• REQUIRED WORK:
Copy every line of the entries that has the string "markdownRendererHardLineBreak" in it.

• PROVIDED MATERIAL:
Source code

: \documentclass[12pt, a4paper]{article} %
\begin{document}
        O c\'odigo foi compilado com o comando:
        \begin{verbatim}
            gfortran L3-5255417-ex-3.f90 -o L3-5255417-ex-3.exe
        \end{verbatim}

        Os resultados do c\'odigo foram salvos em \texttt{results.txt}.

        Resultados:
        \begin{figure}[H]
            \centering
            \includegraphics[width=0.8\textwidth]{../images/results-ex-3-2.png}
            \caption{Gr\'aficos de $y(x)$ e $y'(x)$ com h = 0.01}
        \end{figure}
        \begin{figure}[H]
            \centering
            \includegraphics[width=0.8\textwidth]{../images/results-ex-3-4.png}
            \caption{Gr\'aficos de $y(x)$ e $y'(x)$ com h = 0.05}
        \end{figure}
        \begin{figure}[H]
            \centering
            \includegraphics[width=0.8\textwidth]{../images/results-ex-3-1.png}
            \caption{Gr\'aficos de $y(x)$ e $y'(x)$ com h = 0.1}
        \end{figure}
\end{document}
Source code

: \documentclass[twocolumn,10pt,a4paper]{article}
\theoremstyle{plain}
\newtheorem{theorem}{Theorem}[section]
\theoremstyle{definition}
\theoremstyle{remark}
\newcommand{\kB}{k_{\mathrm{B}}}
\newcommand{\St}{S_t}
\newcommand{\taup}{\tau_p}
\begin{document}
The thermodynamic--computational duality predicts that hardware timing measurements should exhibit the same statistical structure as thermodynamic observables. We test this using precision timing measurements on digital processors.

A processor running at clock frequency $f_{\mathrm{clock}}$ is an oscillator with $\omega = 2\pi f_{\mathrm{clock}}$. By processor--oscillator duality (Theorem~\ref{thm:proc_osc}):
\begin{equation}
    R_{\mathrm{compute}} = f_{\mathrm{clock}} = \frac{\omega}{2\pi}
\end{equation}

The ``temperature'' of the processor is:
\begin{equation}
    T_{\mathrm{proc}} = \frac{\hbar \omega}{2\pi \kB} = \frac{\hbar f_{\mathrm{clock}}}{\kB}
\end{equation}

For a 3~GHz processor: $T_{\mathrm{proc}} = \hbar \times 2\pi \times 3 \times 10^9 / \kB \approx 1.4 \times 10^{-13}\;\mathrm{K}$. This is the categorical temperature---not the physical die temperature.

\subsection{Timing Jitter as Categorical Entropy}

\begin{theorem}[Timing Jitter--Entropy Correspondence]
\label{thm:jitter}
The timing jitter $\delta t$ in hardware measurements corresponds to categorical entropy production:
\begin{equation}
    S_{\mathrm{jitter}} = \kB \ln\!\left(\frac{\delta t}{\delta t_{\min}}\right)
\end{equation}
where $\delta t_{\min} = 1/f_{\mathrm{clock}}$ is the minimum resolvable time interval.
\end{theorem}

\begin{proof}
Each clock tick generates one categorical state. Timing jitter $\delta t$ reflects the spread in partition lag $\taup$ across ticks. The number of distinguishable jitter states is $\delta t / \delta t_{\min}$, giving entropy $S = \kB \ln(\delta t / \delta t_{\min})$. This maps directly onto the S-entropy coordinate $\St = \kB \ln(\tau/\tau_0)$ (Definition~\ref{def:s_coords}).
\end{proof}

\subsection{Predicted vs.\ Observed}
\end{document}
---
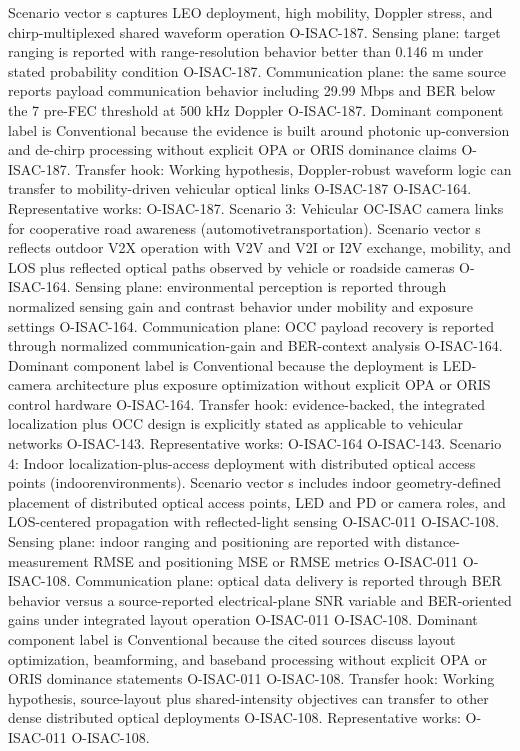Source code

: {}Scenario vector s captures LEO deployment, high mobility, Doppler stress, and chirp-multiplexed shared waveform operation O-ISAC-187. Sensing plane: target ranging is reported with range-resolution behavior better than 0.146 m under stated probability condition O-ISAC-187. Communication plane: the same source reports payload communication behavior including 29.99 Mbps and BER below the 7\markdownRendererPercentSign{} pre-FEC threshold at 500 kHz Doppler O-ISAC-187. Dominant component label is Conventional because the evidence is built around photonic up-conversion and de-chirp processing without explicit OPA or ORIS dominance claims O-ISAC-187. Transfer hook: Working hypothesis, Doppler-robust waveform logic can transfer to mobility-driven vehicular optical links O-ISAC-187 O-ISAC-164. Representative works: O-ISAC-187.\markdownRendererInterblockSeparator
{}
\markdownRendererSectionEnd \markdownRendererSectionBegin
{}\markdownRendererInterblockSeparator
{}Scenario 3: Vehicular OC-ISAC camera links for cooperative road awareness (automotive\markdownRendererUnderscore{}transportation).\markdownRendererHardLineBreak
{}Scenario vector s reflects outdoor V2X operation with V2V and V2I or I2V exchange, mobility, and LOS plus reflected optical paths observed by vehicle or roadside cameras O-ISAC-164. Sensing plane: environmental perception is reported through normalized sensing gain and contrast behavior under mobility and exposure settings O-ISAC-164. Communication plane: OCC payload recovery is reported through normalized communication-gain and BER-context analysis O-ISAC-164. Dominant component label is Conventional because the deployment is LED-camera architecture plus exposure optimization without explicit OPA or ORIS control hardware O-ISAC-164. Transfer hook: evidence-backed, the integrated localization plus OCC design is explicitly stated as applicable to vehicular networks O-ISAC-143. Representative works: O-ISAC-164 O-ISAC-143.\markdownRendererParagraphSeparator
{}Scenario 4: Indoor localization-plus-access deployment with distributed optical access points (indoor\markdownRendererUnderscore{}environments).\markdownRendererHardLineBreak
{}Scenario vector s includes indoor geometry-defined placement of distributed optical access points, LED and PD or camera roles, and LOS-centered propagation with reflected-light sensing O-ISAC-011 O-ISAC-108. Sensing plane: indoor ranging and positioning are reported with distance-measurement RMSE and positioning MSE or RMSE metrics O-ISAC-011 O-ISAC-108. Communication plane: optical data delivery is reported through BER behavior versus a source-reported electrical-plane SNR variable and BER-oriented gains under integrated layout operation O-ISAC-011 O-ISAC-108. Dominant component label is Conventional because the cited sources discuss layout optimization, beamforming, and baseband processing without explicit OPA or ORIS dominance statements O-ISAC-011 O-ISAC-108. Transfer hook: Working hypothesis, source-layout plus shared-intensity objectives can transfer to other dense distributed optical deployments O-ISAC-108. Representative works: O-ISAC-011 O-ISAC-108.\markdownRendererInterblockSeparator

• FINISHED EXERCISE:
{}Scenario 3: Vehicular OC-ISAC camera links for cooperative road awareness (automotive\markdownRendererUnderscore{}transportation).\markdownRendererHardLineBreak
{}Scenario 4: Indoor localization-plus-access deployment with distributed optical access points (indoor\markdownRendererUnderscore{}environments).\markdownRendererHardLineBreak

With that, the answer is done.